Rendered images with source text
+---+
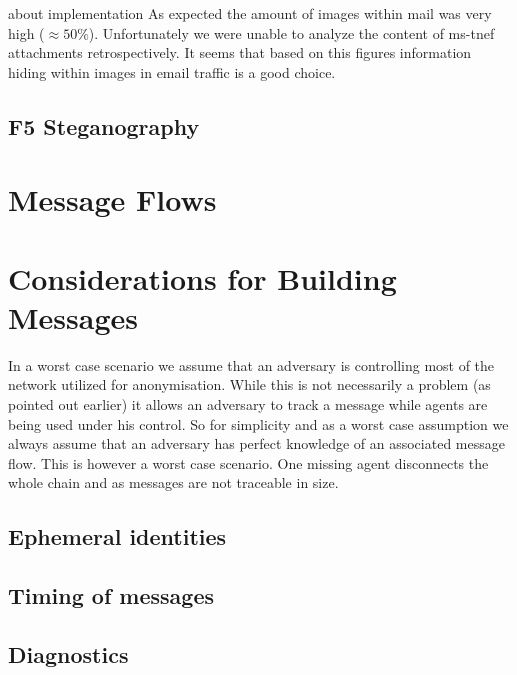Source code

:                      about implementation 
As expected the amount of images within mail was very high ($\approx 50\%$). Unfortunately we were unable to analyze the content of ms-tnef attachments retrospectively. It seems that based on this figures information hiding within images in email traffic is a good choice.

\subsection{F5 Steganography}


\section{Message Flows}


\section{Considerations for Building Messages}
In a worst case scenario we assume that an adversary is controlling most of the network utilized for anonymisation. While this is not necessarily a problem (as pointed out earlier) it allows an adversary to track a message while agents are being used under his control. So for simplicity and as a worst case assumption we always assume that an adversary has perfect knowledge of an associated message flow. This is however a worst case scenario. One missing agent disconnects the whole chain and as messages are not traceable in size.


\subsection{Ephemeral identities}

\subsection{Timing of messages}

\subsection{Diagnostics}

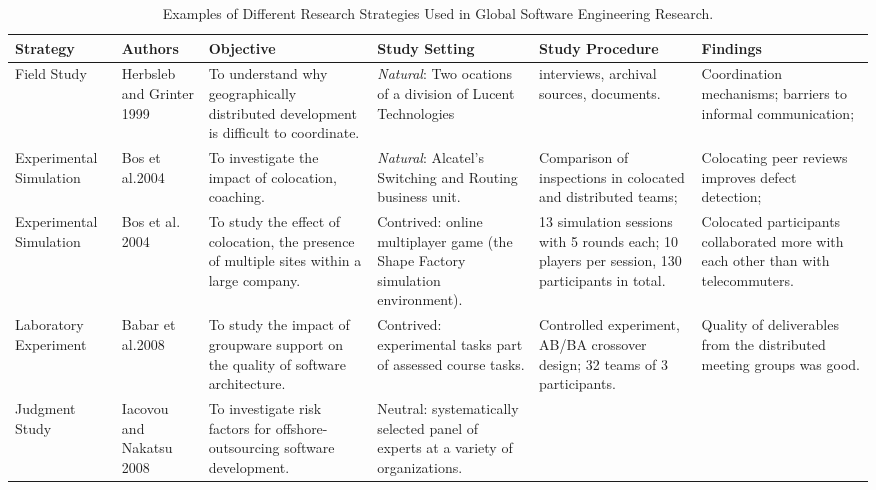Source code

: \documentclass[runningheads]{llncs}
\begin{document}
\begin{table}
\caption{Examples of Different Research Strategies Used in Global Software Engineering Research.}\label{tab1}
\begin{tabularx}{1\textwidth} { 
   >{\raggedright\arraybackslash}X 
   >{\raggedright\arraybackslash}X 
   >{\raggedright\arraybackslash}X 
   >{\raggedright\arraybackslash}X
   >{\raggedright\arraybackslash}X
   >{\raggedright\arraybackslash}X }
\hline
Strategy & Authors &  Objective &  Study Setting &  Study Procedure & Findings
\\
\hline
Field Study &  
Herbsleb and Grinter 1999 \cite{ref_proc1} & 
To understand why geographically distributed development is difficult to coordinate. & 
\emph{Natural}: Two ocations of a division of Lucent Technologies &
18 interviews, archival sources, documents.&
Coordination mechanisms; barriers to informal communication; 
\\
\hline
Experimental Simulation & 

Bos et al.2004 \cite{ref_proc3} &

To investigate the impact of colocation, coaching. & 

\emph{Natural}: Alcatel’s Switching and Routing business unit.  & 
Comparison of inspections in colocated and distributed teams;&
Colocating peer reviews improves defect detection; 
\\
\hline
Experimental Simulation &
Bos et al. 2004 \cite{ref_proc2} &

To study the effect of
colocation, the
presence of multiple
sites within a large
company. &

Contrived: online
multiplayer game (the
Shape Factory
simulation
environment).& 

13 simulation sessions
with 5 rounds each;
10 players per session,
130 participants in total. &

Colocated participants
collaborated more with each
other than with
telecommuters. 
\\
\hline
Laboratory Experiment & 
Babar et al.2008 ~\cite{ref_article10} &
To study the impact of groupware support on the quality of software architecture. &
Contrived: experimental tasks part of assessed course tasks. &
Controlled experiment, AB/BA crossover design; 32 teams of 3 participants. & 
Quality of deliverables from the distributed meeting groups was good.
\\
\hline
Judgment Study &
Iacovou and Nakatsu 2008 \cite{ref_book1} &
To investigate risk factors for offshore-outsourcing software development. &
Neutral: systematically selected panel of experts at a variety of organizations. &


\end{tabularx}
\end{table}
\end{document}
+---+
Directions
Scan the data for the string "Natural" and copy each line in which it occurs.

Task response
\emph{Natural}: Two ocations of a division of Lucent Technologies &
\emph{Natural}: Alcatel’s Switching and Routing business unit.  & 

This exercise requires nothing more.